Deputy Editor of The Economist Tom Standage paid a visit to campus to expose students to the history, context and influence of specific drinks in modern culture. Standage’s lecture “How Drinking Can Help Us Understand History,” drew from the content of his New York Times bestseller, The World in Six Glasses. The lecture, sponsored by the Center for Freedom and Western Civilization and the Forum on Economic Freedom, focused on the important ways in which beer, wine, spirits, tea, coffee and Coca-Cola have shaped world history. The event took place in Persson Auditorium on Wednesday, November 13. 

Standage structured his lecture around these six drinks and the findings on each of them from his book. Standage addressed ways in which each of these beverages hold social, historic and economic significance.

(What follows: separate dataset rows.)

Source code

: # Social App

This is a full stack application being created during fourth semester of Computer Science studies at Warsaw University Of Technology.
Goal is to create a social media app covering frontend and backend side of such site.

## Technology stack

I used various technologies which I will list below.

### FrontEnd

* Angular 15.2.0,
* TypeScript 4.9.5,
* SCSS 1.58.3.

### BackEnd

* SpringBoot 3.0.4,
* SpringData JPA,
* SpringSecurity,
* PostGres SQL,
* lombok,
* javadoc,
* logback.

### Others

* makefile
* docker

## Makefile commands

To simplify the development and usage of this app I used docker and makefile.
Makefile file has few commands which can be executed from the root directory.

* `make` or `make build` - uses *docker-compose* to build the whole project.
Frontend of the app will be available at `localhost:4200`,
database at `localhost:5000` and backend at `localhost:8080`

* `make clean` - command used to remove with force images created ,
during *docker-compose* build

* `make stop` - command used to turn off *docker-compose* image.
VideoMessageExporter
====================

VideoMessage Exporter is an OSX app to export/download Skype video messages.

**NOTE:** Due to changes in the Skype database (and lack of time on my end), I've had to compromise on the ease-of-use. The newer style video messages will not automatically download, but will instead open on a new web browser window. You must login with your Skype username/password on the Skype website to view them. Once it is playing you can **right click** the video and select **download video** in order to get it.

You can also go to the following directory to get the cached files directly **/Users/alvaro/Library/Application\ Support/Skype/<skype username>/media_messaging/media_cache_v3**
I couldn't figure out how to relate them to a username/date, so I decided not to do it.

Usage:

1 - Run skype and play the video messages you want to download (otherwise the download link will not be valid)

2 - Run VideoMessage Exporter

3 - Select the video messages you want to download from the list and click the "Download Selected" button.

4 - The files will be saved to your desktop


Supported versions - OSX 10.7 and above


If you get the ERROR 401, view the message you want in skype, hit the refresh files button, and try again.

“Drinks have a closer connection to the flow of history than you might think,” Standage said.

Standage linked each beverage to a historic time period. The journalist showed how beer’s roots in ancient Mesopotamian culture during the neolithic era and cheap manufacturing process set it on the path to become what he calls the “honest drink of the working man.” Standage then showed how wine and its more expensive and time consuming production made it the drink of the wealthy, mirroring social hierarchies throughout historic and contemporary cultures.

Standage discussed liquor, tea, coffee and Coca-Cola in the second half of his lecture, to reflect the more recent social and economic impacts of the four beverages. He highlighted the impact that both tea and liquor had in the colonial era, two connections not he says are not commonly recognized. Standage said that while many students today learn about the role of tea in the Revolutionary War, fewer learn of the role of liquor. 

“Rum was the real spirit of 1776,” Standage said. Standage also discussed the historic role of coffee in Europe during the enlightenment era. Standage credited the arrival of coffee into the European mainstream with “sobering up” the continent and making way for a series of scientific and cultural revolutions which shaped modern western culture. 

“It’s a grave and wholesome liquor that makes the brain quicker,” Standage said. “Today, coffee is a drink used for intellectual conversations and business meetings.”

Professor of Economics Chad Sparber assigned Standage’s book to his First-Year Seminar course this semester, hoping to enlighten students on drink production and consumption.

“I would love for our students to mature past the boorish aspects of drinking culture… People put a lot of care and effort into producing our drinks; we should take time to appreciate their work,” Sparber said.

Sophomore Kristen Miquel said she was interested by Standage’s historical perspective on beverages and left the lecture with a new-found appreciation for these drinks in modern culture.

“I had never thought of drinks as a way to track humanity’s history, so I was pleasantly surprised and interested by the lecture today,” Miquel said. “After learning about the various ties between drinks and certain categories, such as Wine and Philosophy, I felt as if I gained a greater understanding and appreciation for alcohol and other drinks in the context of history.”

Junior Justin Pang said he gained a new perspective on the impact and importance of these six drinks from listening in to Standage’s lecture.

“It was very interesting to learn about how the six drinks discussed have had such a historical significance on how societies developed and were shaped over time,” Pang said.  [This is] something I haven’t considered before.”